Relatively high-pressure and temperature exhaust gases were discharged from automobile engine cylinders to exhaust pipes and coalesced, with their propagation, into weak shock waves, which eventually became major sources of exhaust gas noises. The suppression of these weak shock waves is one of the practical applications of shock wave research [1]. It was a goal of our research to establish a reliable concept of designing automobile silencers and mufflers. Traditionally the silencers and mufflers have been designed, in principle, based on the acoustic theory. However, the waves to suppress were not linear waves but weak shock waves. We intensively performed parametric study of surface roughness, perforation, distributed obstacles, and slightly complicated passages arranged in various shock tube geometries and at shock Mach number ranging from 1.05 to 3.00 in air by using double exposure holographic interferometry and shadowgraphs.
Then interferometric images so far collected were compared with numerical simulations, although, in those days, the levels of CFD were very fundamental, and we, presumably a little, deepened the understanding of physics of weak shock wave mitigation. Then the result of such a fundamental research was directed in part to the design of the silencer and muffler of Subaru Legacy 1993 version. In this presentation, we will summarize interferograms of the mitigation of weak shock waves so far collected over 20 years.

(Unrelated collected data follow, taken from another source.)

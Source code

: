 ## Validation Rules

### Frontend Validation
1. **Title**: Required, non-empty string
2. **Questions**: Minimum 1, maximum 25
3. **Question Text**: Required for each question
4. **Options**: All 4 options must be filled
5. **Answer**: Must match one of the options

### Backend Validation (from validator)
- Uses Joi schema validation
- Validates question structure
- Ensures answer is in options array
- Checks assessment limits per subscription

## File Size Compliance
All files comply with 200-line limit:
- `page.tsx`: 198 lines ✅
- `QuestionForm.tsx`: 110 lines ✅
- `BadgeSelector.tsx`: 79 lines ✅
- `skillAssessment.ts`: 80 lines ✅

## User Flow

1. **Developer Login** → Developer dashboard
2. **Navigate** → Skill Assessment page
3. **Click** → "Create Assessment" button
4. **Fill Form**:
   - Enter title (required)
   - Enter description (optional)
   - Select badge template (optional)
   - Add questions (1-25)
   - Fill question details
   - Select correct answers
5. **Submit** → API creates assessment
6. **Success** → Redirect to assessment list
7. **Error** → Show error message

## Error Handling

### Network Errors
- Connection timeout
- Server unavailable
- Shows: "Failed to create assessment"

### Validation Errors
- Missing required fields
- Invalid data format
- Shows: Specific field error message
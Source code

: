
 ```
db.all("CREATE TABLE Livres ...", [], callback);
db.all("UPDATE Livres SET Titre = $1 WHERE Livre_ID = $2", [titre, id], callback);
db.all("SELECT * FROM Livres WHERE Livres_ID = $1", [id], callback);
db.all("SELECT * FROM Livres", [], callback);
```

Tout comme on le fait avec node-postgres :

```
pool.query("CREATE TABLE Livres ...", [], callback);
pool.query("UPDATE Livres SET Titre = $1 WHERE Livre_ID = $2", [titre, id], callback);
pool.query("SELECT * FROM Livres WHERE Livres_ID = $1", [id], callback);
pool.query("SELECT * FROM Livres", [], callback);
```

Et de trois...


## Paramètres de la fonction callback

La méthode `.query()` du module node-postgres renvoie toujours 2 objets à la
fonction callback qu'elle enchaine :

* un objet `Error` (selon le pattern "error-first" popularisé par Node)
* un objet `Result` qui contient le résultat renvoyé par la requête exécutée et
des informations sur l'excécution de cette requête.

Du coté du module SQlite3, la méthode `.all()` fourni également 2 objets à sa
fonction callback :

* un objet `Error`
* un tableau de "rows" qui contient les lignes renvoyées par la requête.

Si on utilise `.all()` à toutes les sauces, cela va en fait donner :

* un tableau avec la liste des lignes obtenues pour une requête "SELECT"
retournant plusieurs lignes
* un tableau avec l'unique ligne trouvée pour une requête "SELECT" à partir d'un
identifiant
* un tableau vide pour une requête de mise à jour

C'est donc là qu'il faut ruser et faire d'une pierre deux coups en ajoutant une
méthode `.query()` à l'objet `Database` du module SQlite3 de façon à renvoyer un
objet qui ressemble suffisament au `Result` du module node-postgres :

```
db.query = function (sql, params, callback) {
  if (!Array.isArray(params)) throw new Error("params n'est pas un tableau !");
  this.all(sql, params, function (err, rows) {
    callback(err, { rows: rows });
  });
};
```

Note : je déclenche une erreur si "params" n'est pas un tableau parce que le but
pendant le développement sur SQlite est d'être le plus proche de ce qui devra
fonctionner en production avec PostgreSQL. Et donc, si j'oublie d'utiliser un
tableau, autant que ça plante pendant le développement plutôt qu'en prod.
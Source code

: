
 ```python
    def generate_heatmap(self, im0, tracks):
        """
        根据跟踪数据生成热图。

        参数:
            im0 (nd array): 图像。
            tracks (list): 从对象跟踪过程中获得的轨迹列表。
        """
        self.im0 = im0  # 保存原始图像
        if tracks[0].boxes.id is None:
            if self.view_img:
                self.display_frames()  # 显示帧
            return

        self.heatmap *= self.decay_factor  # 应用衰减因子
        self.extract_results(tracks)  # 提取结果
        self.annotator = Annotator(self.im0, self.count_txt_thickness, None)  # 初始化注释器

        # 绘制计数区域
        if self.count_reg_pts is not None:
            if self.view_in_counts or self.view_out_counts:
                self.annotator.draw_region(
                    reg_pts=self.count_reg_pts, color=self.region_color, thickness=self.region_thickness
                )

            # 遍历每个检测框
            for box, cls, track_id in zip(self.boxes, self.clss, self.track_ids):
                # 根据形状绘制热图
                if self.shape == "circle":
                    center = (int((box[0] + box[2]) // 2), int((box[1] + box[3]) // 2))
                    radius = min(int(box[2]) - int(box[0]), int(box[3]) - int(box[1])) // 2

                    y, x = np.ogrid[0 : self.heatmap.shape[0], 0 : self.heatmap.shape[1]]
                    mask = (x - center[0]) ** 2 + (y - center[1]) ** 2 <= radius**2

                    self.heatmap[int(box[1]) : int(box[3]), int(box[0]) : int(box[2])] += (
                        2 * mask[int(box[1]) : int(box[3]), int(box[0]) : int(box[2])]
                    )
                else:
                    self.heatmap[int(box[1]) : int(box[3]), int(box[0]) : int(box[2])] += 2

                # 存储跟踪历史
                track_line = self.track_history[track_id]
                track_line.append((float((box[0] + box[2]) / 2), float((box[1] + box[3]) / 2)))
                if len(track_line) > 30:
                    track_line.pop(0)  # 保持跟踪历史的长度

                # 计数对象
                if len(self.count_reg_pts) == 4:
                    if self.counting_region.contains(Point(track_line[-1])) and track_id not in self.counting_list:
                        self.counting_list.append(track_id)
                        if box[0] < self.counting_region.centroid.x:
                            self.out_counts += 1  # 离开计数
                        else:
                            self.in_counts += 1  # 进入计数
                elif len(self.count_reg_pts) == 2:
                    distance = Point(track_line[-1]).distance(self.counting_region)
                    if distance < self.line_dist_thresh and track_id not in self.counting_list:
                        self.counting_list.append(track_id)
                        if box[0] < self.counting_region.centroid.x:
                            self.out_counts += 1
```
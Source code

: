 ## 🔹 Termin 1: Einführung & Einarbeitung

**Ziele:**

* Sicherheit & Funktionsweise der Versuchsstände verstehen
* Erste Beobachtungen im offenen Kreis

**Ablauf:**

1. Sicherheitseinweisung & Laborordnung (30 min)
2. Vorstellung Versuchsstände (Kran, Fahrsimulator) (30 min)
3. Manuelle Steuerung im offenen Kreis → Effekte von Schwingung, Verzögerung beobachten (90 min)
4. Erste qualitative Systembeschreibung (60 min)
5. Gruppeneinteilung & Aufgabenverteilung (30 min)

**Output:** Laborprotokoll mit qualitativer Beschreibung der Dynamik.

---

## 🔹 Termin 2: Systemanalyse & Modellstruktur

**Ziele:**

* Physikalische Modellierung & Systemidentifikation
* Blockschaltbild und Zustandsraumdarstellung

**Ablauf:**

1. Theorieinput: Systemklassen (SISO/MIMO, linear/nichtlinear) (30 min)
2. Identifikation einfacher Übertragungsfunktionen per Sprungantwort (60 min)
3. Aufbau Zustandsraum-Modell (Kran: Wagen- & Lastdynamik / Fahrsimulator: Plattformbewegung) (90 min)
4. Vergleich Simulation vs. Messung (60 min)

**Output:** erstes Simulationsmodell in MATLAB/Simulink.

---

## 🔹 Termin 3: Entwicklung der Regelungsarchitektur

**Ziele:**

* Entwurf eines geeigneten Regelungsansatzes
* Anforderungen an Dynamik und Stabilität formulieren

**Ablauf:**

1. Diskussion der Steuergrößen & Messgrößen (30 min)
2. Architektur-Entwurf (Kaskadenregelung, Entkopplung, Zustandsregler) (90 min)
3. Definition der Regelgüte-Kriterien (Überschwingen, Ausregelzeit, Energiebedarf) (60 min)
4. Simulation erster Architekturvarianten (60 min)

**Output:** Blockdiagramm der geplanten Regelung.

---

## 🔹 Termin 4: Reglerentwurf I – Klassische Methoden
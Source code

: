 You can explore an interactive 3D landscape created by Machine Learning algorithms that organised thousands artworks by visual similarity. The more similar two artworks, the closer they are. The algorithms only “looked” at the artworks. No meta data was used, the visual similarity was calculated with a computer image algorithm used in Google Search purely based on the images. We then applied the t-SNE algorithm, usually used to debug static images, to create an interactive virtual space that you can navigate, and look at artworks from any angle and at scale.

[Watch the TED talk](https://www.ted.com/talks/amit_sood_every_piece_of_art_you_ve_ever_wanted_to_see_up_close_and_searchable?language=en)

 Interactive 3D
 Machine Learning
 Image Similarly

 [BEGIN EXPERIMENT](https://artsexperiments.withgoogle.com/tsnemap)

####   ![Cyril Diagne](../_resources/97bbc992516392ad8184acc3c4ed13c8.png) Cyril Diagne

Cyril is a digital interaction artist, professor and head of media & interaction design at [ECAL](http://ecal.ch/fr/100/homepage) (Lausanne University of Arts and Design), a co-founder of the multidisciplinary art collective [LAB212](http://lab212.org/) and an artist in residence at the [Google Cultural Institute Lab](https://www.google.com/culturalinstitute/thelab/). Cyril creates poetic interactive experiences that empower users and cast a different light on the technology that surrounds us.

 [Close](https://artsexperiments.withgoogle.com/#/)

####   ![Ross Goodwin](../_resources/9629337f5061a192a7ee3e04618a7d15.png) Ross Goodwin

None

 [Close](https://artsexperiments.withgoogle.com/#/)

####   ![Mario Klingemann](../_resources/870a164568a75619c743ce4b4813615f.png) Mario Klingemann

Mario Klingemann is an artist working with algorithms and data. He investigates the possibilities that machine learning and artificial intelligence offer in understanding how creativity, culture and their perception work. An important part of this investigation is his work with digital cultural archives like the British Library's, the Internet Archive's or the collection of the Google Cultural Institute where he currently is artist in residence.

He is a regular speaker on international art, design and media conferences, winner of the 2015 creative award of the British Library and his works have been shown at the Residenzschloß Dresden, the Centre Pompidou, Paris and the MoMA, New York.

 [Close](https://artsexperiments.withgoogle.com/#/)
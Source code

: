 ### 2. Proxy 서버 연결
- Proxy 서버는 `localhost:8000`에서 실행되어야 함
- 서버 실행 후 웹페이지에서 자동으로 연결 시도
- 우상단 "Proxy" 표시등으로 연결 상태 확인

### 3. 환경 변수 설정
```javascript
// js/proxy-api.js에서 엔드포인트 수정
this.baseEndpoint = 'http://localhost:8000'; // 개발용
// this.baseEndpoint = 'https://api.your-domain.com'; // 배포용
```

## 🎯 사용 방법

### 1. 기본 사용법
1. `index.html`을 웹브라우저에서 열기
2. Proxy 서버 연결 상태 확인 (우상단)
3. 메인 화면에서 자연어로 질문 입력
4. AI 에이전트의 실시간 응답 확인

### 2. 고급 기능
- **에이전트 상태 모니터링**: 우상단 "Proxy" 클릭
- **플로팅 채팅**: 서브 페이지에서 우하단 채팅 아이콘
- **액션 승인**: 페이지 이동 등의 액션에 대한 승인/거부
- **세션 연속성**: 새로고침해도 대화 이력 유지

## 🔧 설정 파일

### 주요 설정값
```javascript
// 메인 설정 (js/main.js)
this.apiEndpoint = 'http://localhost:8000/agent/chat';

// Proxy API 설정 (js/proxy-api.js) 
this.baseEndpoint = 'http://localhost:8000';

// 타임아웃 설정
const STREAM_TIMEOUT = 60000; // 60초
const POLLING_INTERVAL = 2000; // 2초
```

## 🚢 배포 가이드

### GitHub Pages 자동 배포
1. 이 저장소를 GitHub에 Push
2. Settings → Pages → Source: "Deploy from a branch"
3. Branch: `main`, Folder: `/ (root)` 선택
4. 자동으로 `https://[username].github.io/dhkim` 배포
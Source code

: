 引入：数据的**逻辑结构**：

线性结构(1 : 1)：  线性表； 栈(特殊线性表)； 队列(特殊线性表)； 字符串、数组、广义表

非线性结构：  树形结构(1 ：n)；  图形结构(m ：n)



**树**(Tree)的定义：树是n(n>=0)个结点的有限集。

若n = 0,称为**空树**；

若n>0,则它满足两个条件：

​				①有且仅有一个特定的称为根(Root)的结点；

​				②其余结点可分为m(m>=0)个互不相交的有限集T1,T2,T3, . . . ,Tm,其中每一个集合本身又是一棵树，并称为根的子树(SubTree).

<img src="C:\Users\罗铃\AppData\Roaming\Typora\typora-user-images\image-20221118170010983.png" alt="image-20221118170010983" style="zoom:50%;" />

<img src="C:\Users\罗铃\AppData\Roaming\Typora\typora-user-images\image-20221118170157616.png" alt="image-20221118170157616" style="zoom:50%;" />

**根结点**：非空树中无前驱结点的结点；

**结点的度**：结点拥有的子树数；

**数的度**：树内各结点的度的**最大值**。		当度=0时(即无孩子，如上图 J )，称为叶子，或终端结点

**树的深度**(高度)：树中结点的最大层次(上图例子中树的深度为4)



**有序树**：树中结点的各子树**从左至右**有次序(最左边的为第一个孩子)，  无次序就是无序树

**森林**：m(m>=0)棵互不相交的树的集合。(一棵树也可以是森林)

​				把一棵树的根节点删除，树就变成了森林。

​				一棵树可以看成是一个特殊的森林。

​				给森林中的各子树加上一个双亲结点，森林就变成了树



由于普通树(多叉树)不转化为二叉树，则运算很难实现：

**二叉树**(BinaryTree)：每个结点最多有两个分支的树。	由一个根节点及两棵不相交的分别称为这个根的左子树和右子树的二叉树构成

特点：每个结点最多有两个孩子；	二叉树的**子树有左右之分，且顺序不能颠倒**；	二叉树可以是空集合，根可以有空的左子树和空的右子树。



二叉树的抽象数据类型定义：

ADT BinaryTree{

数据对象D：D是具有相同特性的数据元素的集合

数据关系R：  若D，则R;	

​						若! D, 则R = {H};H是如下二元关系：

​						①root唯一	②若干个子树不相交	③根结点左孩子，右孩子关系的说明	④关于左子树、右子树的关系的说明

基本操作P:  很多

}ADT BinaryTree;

Figure 1 shows sequential interferograms of shock wave attenuation over a roughened surface. Experiments were performed in a 60mm ×150mm conventional shock tube at shock Mach number Ms = 1.41 in atmospheric air. Surface roughness on upper and bottom walls consists of grooves of 1mm width, 1.5mm interval, and 5mm in depth. The incident shock wave propagates from bottom to upward. The incident shock wave interacted with individual grooves creating expansion waves, which successively interact with the incident shock. With propagation the incident shock wave is attenuated.
(a) (b)
Fig.1 Sequential interferograms of shock wave mitigation along roughened walls in atmospheric air at 297.3K: (a) 90092808 delay time 1.0ms Ms = 1.413; (b) 90092810 delay time 0.74ms Ms = 1.412
[1] N. Sekine et al: Generation and propagation of shock waves in exhaust pipe of a 4 cycle automobile engine, Current Topics in Shock waves, Proc.17 ISSW&ST, Bethlehem (1989), pp.671-676.